# Visualizing a Gensim model

To illustrate how to use [`pyLDAvis`](https://github.com/bmabey/pyLDAvis)'s gensim [helper funtions](https://pyldavis.readthedocs.org/en/latest/modules/API.html#module-pyLDAvis.gensim) we will create a model from the [20 Newsgroup corpus](http://qwone.com/~jason/20Newsgroups/). Minimal preprocessing is done and so the model is not the best, the goal of this notebook is to demonstrate the the helper functions.

## Downloading the data

In [None]:
%%bash
mkdir -p data
pushd data
if [ -d "20news-bydate-train" ]
then
  echo "The data has already been downloaded..."
else
  wget http://qwone.com/%7Ejason/20Newsgroups/20news-bydate.tar.gz
  tar xfv 20news-bydate.tar.gz
  rm 20news-bydate.tar.gz
fi
echo "Lets take a look at the groups..."
ls 20news-bydate-train/
popd

## Exploring the dataset

Each group dir has a set of files:

In [None]:
ls -lah data/20news-bydate-train/sci.space | tail  -n 5

Lets take a peak at one email:

In [None]:
!head data/20news-bydate-train/sci.space/61422 -n 20

## Loading the tokenizing the corpus

In [2]:
from glob import glob
import re
import string
import funcy as fp
from gensim import models
from gensim.corpora import Dictionary, MmCorpus
import nltk
import pandas as pd

In [3]:
# quick and dirty....
EMAIL_REGEX = re.compile(r"[a-z0-9\.\+_-]+@[a-z0-9\._-]+\.[a-z]*")
FILTER_REGEX = re.compile(r"[^a-z '#]")
TOKEN_MAPPINGS = [(EMAIL_REGEX, "#email"), (FILTER_REGEX, ' ')]

def tokenize_line(line):
    res = line.lower()
    for regexp, replacement in TOKEN_MAPPINGS:
        res = regexp.sub(replacement, res)
    return res.split()
    
def tokenize(lines, token_size_filter=2):
    tokens = fp.mapcat(tokenize_line, lines)
    return [t for t in tokens if len(t) > token_size_filter]
    

def load_doc(filename):
    group, doc_id = filename.split('/')[-2:]
    with open(filename, 'r') as f:
        doc = f.readlines()
    return {'group': group,
            'doc': doc,
            'tokens': tokenize(doc),
            'id': doc_id}


docs = pd.DataFrame(list(map(load_doc, glob('data/20news-bydate-train/*/*')))).set_index(['group','id'])
docs.head()

Unnamed: 0_level_0,Unnamed: 1_level_0,doc,tokens
group,id,Unnamed: 2_level_1,Unnamed: 3_level_1
alt.atheism,49960,"[From: mathew <mathew@mantis.co.uk>\n, Subject...","[from, mathew, #email, subject, alt, atheism, ..."
alt.atheism,51060,"[From: mathew <mathew@mantis.co.uk>\n, Subject...","[from, mathew, #email, subject, alt, atheism, ..."
alt.atheism,51119,[From: I3150101@dbstu1.rz.tu-bs.de (Benedikt R...,"[from, #email, benedikt, rosenau, subject, gos..."
alt.atheism,51120,"[From: mathew <mathew@mantis.co.uk>\n, Subject...","[from, mathew, #email, subject, university, vi..."
alt.atheism,51121,"[From: strom@Watson.Ibm.Com (Rob Strom)\n, Sub...","[from, #email, rob, strom, subject, soc, motss..."

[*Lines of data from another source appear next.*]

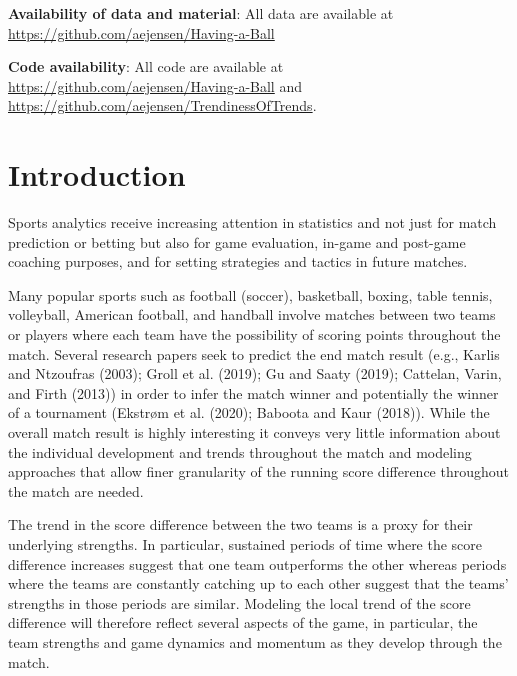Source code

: \documentclass[
  11pt,
]{svjour3}
\theoremstyle{nonumberplain}
\begin{document}
\textbf{Availability of data and material}: All data are available at
\url{https://github.com/aejensen/Having-a-Ball}

\textbf{Code availability}: All code are available at
\url{https://github.com/aejensen/Having-a-Ball} and
\url{https://github.com/aejensen/TrendinessOfTrends}.

\newpage

\hypertarget{introduction}{%
\section{Introduction}\label{introduction}}

Sports analytics receive increasing attention in statistics and not just
for match prediction or betting but also for game evaluation, in-game
and post-game coaching purposes, and for setting strategies and tactics
in future matches.

Many popular sports such as football (soccer), basketball, boxing, table
tennis, volleyball, American football, and handball involve matches
between two teams or players where each team have the possibility of
scoring points throughout the match. Several research papers seek to
predict the end match result (e.g., Karlis and Ntzoufras (2003); Groll
et al. (2019); Gu and Saaty (2019); Cattelan, Varin, and Firth (2013))
in order to infer the match winner and potentially the winner of a
tournament (Ekstrøm et al. (2020); Baboota and Kaur (2018)). While the
overall match result is highly interesting it conveys very little
information about the individual development and trends throughout the
match and modeling approaches that allow finer granularity of the
running score difference throughout the match are needed.

The trend in the score difference between the two teams is a proxy for
their underlying strengths. In particular, sustained periods of time
where the score difference increases suggest that one team outperforms
the other whereas periods where the teams are constantly catching up to
each other suggest that the teams' strengths in those periods are
similar. Modeling the local trend of the score difference will therefore
reflect several aspects of the game, in particular, the team strengths
and game dynamics and momentum as they develop through the match.
\end{document}
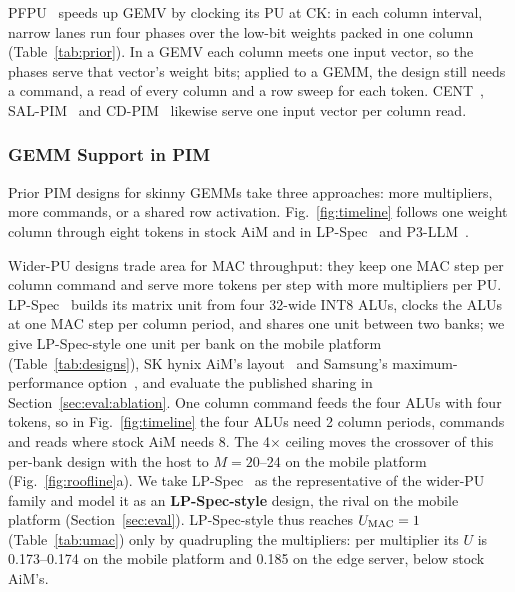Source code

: \begin{table}[t]
  \caption{Prior PIM designs on $M$ tokens of one weight column; GEMM denotes a skinny GEMM.}
  \label{tab:prior}
  \centering
  \scriptsize
  \setlength{\tabcolsep}{2pt}
  
\end{table}

PFPU~\cite{pfpu} speeds up GEMV by clocking its PU at CK: in each column interval, narrow lanes
run four phases over the low-bit weights packed in one column (Table~\ref{tab:prior}). In a GEMV each column meets one
input vector, so the phases serve that vector's weight bits; applied to a GEMM, the design still needs a command, a
read of every column and a row sweep for each token. CENT~\cite{cent}, SAL-PIM~\cite{salpim} and CD-PIM~\cite{cdpim}
likewise serve one input vector per column read.

\subsubsection{GEMM Support in PIM}
\label{sec:bg:gemm}

Prior PIM designs for skinny GEMMs take three approaches: more multipliers, more commands, or a shared row activation.
Fig.~\ref{fig:timeline} follows one weight column through eight tokens in stock AiM and in LP-Spec~\cite{lpspec}
and P3-LLM~\cite{p3llm}.

Wider-PU designs trade area for MAC throughput: they keep one MAC step per column command
and serve more tokens per step with more multipliers per PU.
LP-Spec~\cite{lpspec} builds its matrix unit from four 32-wide INT8 ALUs, clocks the ALUs at one MAC step per column
period, and shares one unit between two banks; we give LP-Spec-style one unit per bank on the mobile platform (Table~\ref{tab:designs}),
SK hynix AiM's layout~\cite{aimjssc} and Samsung's maximum-performance option~\cite{hc35pim}, and evaluate the published sharing in
Section~\ref{sec:eval:ablation}. One column
command feeds the four ALUs with four tokens, so in Fig.~\ref{fig:timeline} the four ALUs need 2 column periods,
commands and reads where stock AiM needs 8. The 4$\times$ ceiling moves the crossover of this
per-bank design with the host to $M = 20$--24 on the mobile platform (Fig.~\ref{fig:roofline}a).
We take
LP-Spec~\cite{lpspec} as the representative of the wider-PU family and model it as an \textbf{LP-Spec-style} design,
the rival on the mobile platform (Section~\ref{sec:eval}). LP-Spec-style thus
reaches $\UMAC = 1$ (Table~\ref{tab:umac}) only by quadrupling the multipliers: per multiplier its $U$
is 0.173--0.174 on the mobile platform and 0.185 on the edge server, below stock AiM's.

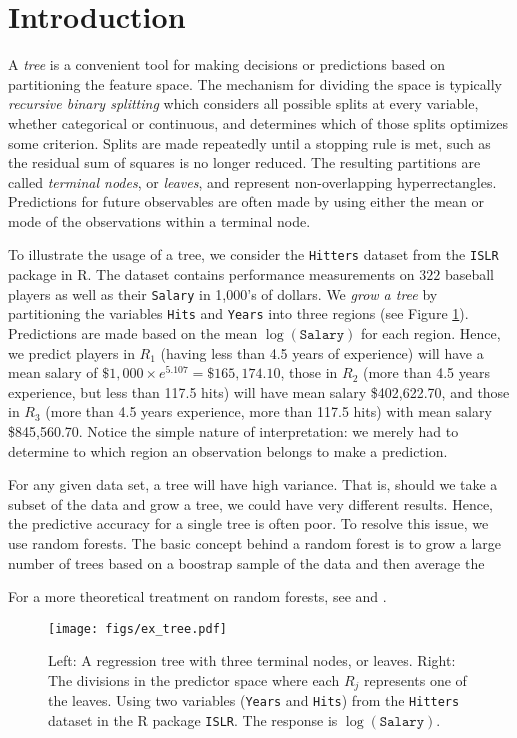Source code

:\section{Introduction} %

A \emph{tree} is a convenient tool for making decisions or predictions based on partitioning the feature space. The mechanism for dividing the space is typically \emph{recursive binary splitting} which considers all possible splits at every variable, whether categorical or continuous, and determines which of those splits optimizes some criterion. Splits are made repeatedly until a stopping rule is met, such as the residual sum of squares is no longer reduced. The resulting partitions are called \emph{terminal nodes}, or \emph{leaves}, and represent non-overlapping hyperrectangles. Predictions for future observables are often made by using either the mean or mode of the observations within a terminal node.

To illustrate the usage of a tree, we consider the \texttt{Hitters} dataset from the \texttt{ISLR} package in R. The dataset contains performance measurements on $322$ baseball players as well as their \texttt{Salary} in 1,000's of dollars. We \emph{grow a tree} by partitioning the variables \texttt{Hits} and \texttt{Years} into three regions (see Figure \ref{tree1}). Predictions are made based on the mean $\log(\mathtt{Salary})$ for each region. Hence, we predict players in $R_1$ (having less than 4.5 years of experience) will have a mean salary of $\$1,000\times e^{5.107}=\$165,174.10$, those in $R_2$ (more than 4.5 years experience, but less than 117.5 hits) will have mean salary \$402,622.70, and those in $R_3$ (more than 4.5 years experience, more than 117.5 hits) with mean salary \$845,560.70. Notice the simple nature of interpretation: we merely had to determine to which region an observation belongs to make a prediction.

For any given data set, a tree will have high variance. That is, should we take a subset of the data and grow a tree, we could have very different results. Hence, the predictive accuracy for a single tree is often poor. To resolve this issue, we use random forests. The basic concept behind a random forest is to grow a large number of trees based on a boostrap sample of the data and then average the 

For a more theoretical treatment on random forests, see \cite{breiman:2001} and \cite{segal:2011}.

\begin{figure}
\begin{center}
\texttt{[image: figs/ex\_tree.pdf]}
\caption{Left: A regression tree with three terminal nodes, or leaves. Right: The divisions in the predictor space where each $R_j$ represents one of the leaves. Using two variables (\texttt{Years} and \texttt{Hits}) from the \texttt{Hitters} dataset in the R package \texttt{ISLR}. The response is $\log(\mathtt{Salary})$.}
\label{tree1}
\end{center}
\end{figure}
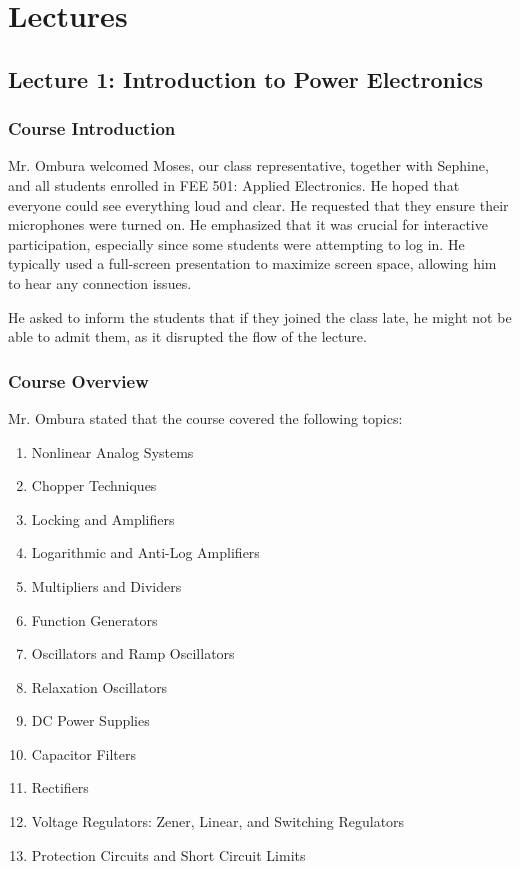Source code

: \chapter{Lectures}
\section{Lecture 1: Introduction to Power Electronics}

\subsection{Course Introduction}

Mr. Ombura welcomed Moses, our class representative, together with Sephine, and all students enrolled in FEE 501: Applied Electronics. He hoped that everyone could see everything loud and clear. He requested that they ensure their microphones were turned on. He emphasized that it was crucial for interactive participation, especially since some students were attempting to log in. He typically used a full-screen presentation to maximize screen space, allowing him to hear any connection issues.

He asked to inform the students that if they joined the class late, he might not be able to admit them, as it disrupted the flow of the lecture.

\subsection{Course Overview}

Mr. Ombura stated that the course covered the following topics:

\begin{enumerate}
    \item Nonlinear Analog Systems
    \item Chopper Techniques
    \item Locking and Amplifiers
    \item Logarithmic and Anti-Log Amplifiers
    \item Multipliers and Dividers
    \item Function Generators
    \item Oscillators and Ramp Oscillators
    \item Relaxation Oscillators
    \item DC Power Supplies
    \item Capacitor Filters
    \item Rectifiers
    \item Voltage Regulators: Zener, Linear, and Switching Regulators
    \item Protection Circuits and Short Circuit Limits
\end{enumerate}

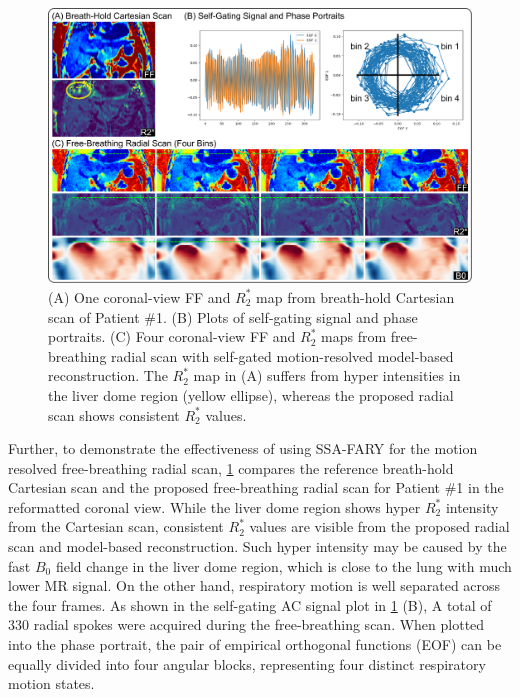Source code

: \documentclass[journal,twoside,web]{ieeecolor}
\begin{document}
\begin{figure}
	\centering 
	\includegraphics[width=\textwidth]{../../figures/tan6.pdf}
	\caption{(A) One coronal-view FF and $R_2^*$ map 
		from breath-hold Cartesian scan of Patient \#1. 
		(B) Plots of self-gating signal and phase portraits. 
		(C) Four coronal-view FF and $R_2^*$ maps from 
		free-breathing radial scan with self-gated motion-resolved 
		model-based reconstruction. 
		The $R_2^*$ map in (A) suffers from 
		hyper intensities in the liver dome region (yellow ellipse), 
		whereas the proposed radial scan shows consistent $R_2^*$ values.}
	\label{FIG:SSA}
\end{figure}

Further, to demonstrate the effectiveness of using SSA-FARY for 
the motion resolved free-breathing radial scan, 
\cref{FIG:SSA} compares the reference breath-hold Cartesian scan 
and the proposed free-breathing radial scan 
for Patient \#1 in the reformatted coronal view. 
While the liver dome region shows hyper $R_2^*$ intensity from the Cartesian scan, 
consistent $R_2^*$ values are visible 
from the proposed radial scan and model-based reconstruction. 
Such hyper intensity may be caused by the fast $B_0$ field change 
in the liver dome region, which is close to the lung with much lower MR signal. 
On the other hand, respiratory motion is well separated across the four frames. 
As shown in the self-gating AC signal plot in \cref{FIG:SSA} (B), 
A total of 330 radial spokes were acquired during the free-breathing scan. 
When plotted into the phase portrait, 
the pair of empirical orthogonal functions (EOF) can be equally divided into 
four angular blocks, representing four distinct respiratory motion states. 
\end{document}
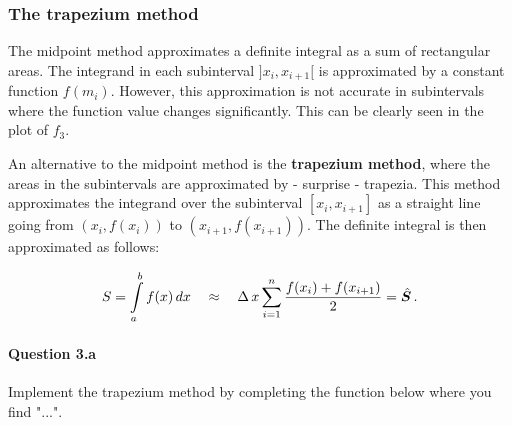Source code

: \subsubsection{The trapezium method}\label{pc:integratie_TM}
The midpoint method approximates a definite integral as a sum of rectangular areas.
The integrand in each subinterval $]x_i,x_{i+1}[$ is approximated by a constant function $f(m_i)$. However, this approximation is not accurate in subintervals where the function value changes significantly. This can be clearly seen in the plot of $f_3$.

An alternative to the midpoint method is the \textbf{trapezium method}, where the areas in the subintervals are approximated by - surprise - trapezia.
This method approximates the integrand over the subinterval $[x_i,x_{i+1}]$ as a straight line going from $\left(x_i,f(x_i)\right)$ to $\left(x_{i+1} ,f(x_{i+1})\right)$. The definite integral is then approximated as follows:

\begin{equation}\label{eq:trapezium1}
S = \ds\int\limits^b_a{f(x)}\,dx \quad\approx\quad \Delta\,x \sum \limits^{n}_{i=1} \dfrac{f(x_i)+f(x_{i+1})}{2} = \hat{S}\, .
\end{equation} 



\paragraph{Question 3.a}
Implement the trapezium method by completing the function below where you find "...".


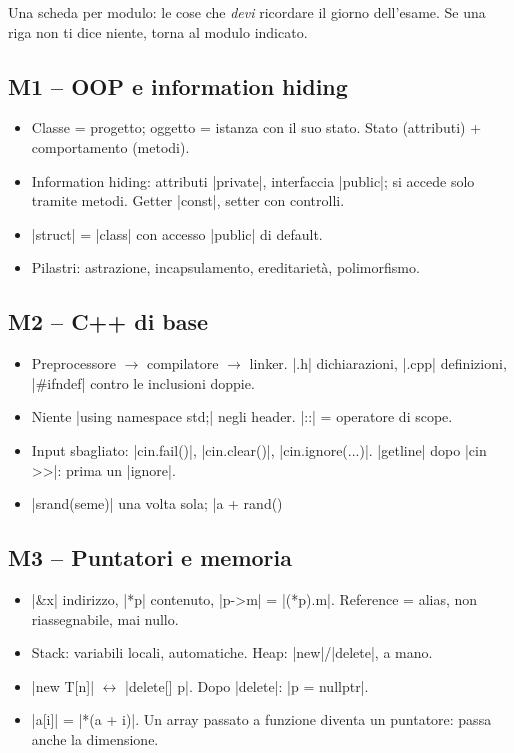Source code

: Una scheda per modulo: le cose che \emph{devi} ricordare il giorno dell'esame. Se una riga
non ti dice niente, torna al modulo indicato.

\subsection*{M1 -- OOP e information hiding}
\begin{itemize}
  \item Classe = progetto; oggetto = istanza con il suo stato. Stato (attributi) +
        comportamento (metodi).
  \item Information hiding: attributi \cc|private|, interfaccia \cc|public|; si accede solo
        tramite metodi. Getter \cc|const|, setter con controlli.
  \item \cc|struct| = \cc|class| con accesso \cc|public| di default.
  \item Pilastri: astrazione, incapsulamento, ereditarietà, polimorfismo.
\end{itemize}

\subsection*{M2 -- C++ di base}
\begin{itemize}
  \item Preprocessore $\to$ compilatore $\to$ linker. \cc|.h| dichiarazioni, \cc|.cpp|
        definizioni, \cc|#ifndef| contro le inclusioni doppie.
  \item Niente \cc|using namespace std;| negli header. \cc|::| = operatore di scope.
  \item Input sbagliato: \cc|cin.fail()|, \cc|cin.clear()|, \cc|cin.ignore(...)|.
        \cc|getline| dopo \cc|cin >>|: prima un \cc|ignore|.
  \item \cc|srand(seme)| una volta sola; \cc|a + rand() %
\end{itemize}

\subsection*{M3 -- Puntatori e memoria}
\begin{itemize}
  \item \cc|&x| indirizzo, \cc|*p| contenuto, \cc|p->m| = \cc|(*p).m|. Reference = alias,
        non riassegnabile, mai nullo.
  \item Stack: variabili locali, automatiche. Heap: \cc|new|/\cc|delete|, a mano.
  \item \cc|new T[n]| $\leftrightarrow$ \cc|delete[] p|. Dopo \cc|delete|: \cc|p = nullptr|.
  \item \cc|a[i]| = \cc|*(a + i)|. Un array passato a funzione diventa un puntatore: passa
        anche la dimensione.
\end{itemize}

## Creating the dictionary, and bag of words corpus

In [4]:

def nltk_stopwords():
    return set(nltk.corpus.stopwords.words('english'))

def prep_corpus(docs, additional_stopwords=set(), no_below=5, no_above=0.5):
  print('Building dictionary...')
  dictionary = Dictionary(docs)
  #stopwords = nltk_stopwords().union(additional_stopwords)
  #stopword_ids = map(dictionary.token2id.get, stopwords)
  #dictionary.filter_tokens(stopword_ids)
  #dictionary.compactify()
  #dictionary.filter_extremes(no_below=no_below, no_above=no_above, keep_n=None)
  #dictionary.compactify()

  print('Building corpus...')
  corpus = [dictionary.doc2bow(doc) for doc in docs]

  return dictionary, corpus



In [5]:
dictionary, corpus = prep_corpus(docs['tokens'])

Building dictionary...
Building corpus...


In [None]:
MmCorpus.serialize('newsgroups.mm', corpus)
dictionary.save('newsgroups.dict')

## Fitting the LDA model

In [6]:
models.ldamodel.LdaModel.load(open('newsgroups_50_lda.model'), mmap='r')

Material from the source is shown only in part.